[[ DATA EXCERPTS, beginning ]]

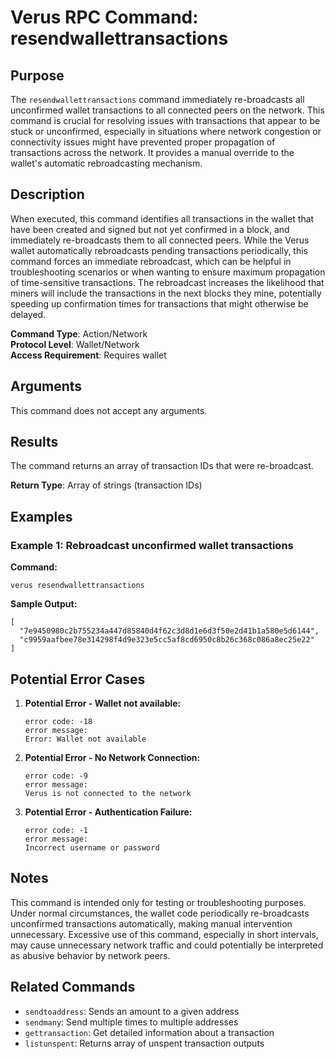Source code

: # Verus RPC Command: resendwallettransactions

## Purpose
The `resendwallettransactions` command immediately re-broadcasts all unconfirmed wallet transactions to all connected peers on the network. This command is crucial for resolving issues with transactions that appear to be stuck or unconfirmed, especially in situations where network congestion or connectivity issues might have prevented proper propagation of transactions across the network. It provides a manual override to the wallet's automatic rebroadcasting mechanism.

## Description
When executed, this command identifies all transactions in the wallet that have been created and signed but not yet confirmed in a block, and immediately re-broadcasts them to all connected peers. While the Verus wallet automatically rebroadcasts pending transactions periodically, this command forces an immediate rebroadcast, which can be helpful in troubleshooting scenarios or when wanting to ensure maximum propagation of time-sensitive transactions. The rebroadcast increases the likelihood that miners will include the transactions in the next blocks they mine, potentially speeding up confirmation times for transactions that might otherwise be delayed.

**Command Type**: Action/Network  
**Protocol Level**: Wallet/Network  
**Access Requirement**: Requires wallet

## Arguments
This command does not accept any arguments.

## Results
The command returns an array of transaction IDs that were re-broadcast.

**Return Type**: Array of strings (transaction IDs)

## Examples

### Example 1: Rebroadcast unconfirmed wallet transactions

**Command:**
```
verus resendwallettransactions
```

**Sample Output:**
```
[
  "7e9450980c2b755234a447d85840d4f62c3d8d1e6d3f50e2d41b1a580e5d6144",
  "c9959aafbee78e314298f4d9e323e5cc5af8cd6950c8b26c368c086a8ec25e22"
]
```

## Potential Error Cases

1. **Potential Error - Wallet not available:**
   ```
   error code: -18
   error message:
   Error: Wallet not available
   ```

2. **Potential Error - No Network Connection:**
   ```
   error code: -9
   error message:
   Verus is not connected to the network
   ```

3. **Potential Error - Authentication Failure:**
   ```
   error code: -1
   error message:
   Incorrect username or password
   ```

## Notes
This command is intended only for testing or troubleshooting purposes. Under normal circumstances, the wallet code periodically re-broadcasts unconfirmed transactions automatically, making manual intervention unnecessary. Excessive use of this command, especially in short intervals, may cause unnecessary network traffic and could potentially be interpreted as abusive behavior by network peers.

## Related Commands
- `sendtoaddress`: Sends an amount to a given address
- `sendmany`: Send multiple times to multiple addresses
- `gettransaction`: Get detailed information about a transaction
- `listunspent`: Returns array of unspent transaction outputs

[[ DATA EXCERPTS, end ]]

▶ _PROBLEM DETAILS_
Copy the listing in full and without alteration, omitting every picture.

▶ _ANSWER TO THIS PROBLEM_
Source code

: # Verus RPC Command: resendwallettransactions

## Purpose
The `resendwallettransactions` command immediately re-broadcasts all unconfirmed wallet transactions to all connected peers on the network. This command is crucial for resolving issues with transactions that appear to be stuck or unconfirmed, especially in situations where network congestion or connectivity issues might have prevented proper propagation of transactions across the network. It provides a manual override to the wallet's automatic rebroadcasting mechanism.

## Description
When executed, this command identifies all transactions in the wallet that have been created and signed but not yet confirmed in a block, and immediately re-broadcasts them to all connected peers. While the Verus wallet automatically rebroadcasts pending transactions periodically, this command forces an immediate rebroadcast, which can be helpful in troubleshooting scenarios or when wanting to ensure maximum propagation of time-sensitive transactions. The rebroadcast increases the likelihood that miners will include the transactions in the next blocks they mine, potentially speeding up confirmation times for transactions that might otherwise be delayed.

**Command Type**: Action/Network  
**Protocol Level**: Wallet/Network  
**Access Requirement**: Requires wallet

## Arguments
This command does not accept any arguments.

## Results
The command returns an array of transaction IDs that were re-broadcast.

**Return Type**: Array of strings (transaction IDs)

## Examples

### Example 1: Rebroadcast unconfirmed wallet transactions

**Command:**
```
verus resendwallettransactions
```

**Sample Output:**
```
[
  "7e9450980c2b755234a447d85840d4f62c3d8d1e6d3f50e2d41b1a580e5d6144",
  "c9959aafbee78e314298f4d9e323e5cc5af8cd6950c8b26c368c086a8ec25e22"
]
```

## Potential Error Cases

1. **Potential Error - Wallet not available:**
   ```
   error code: -18
   error message:
   Error: Wallet not available
   ```

2. **Potential Error - No Network Connection:**
   ```
   error code: -9
   error message:
   Verus is not connected to the network
   ```

3. **Potential Error - Authentication Failure:**
   ```
   error code: -1
   error message:
   Incorrect username or password
   ```

## Notes
This command is intended only for testing or troubleshooting purposes. Under normal circumstances, the wallet code periodically re-broadcasts unconfirmed transactions automatically, making manual intervention unnecessary. Excessive use of this command, especially in short intervals, may cause unnecessary network traffic and could potentially be interpreted as abusive behavior by network peers.

## Related Commands
- `sendtoaddress`: Sends an amount to a given address
- `sendmany`: Send multiple times to multiple addresses
- `gettransaction`: Get detailed information about a transaction
- `listunspent`: Returns array of unspent transaction outputs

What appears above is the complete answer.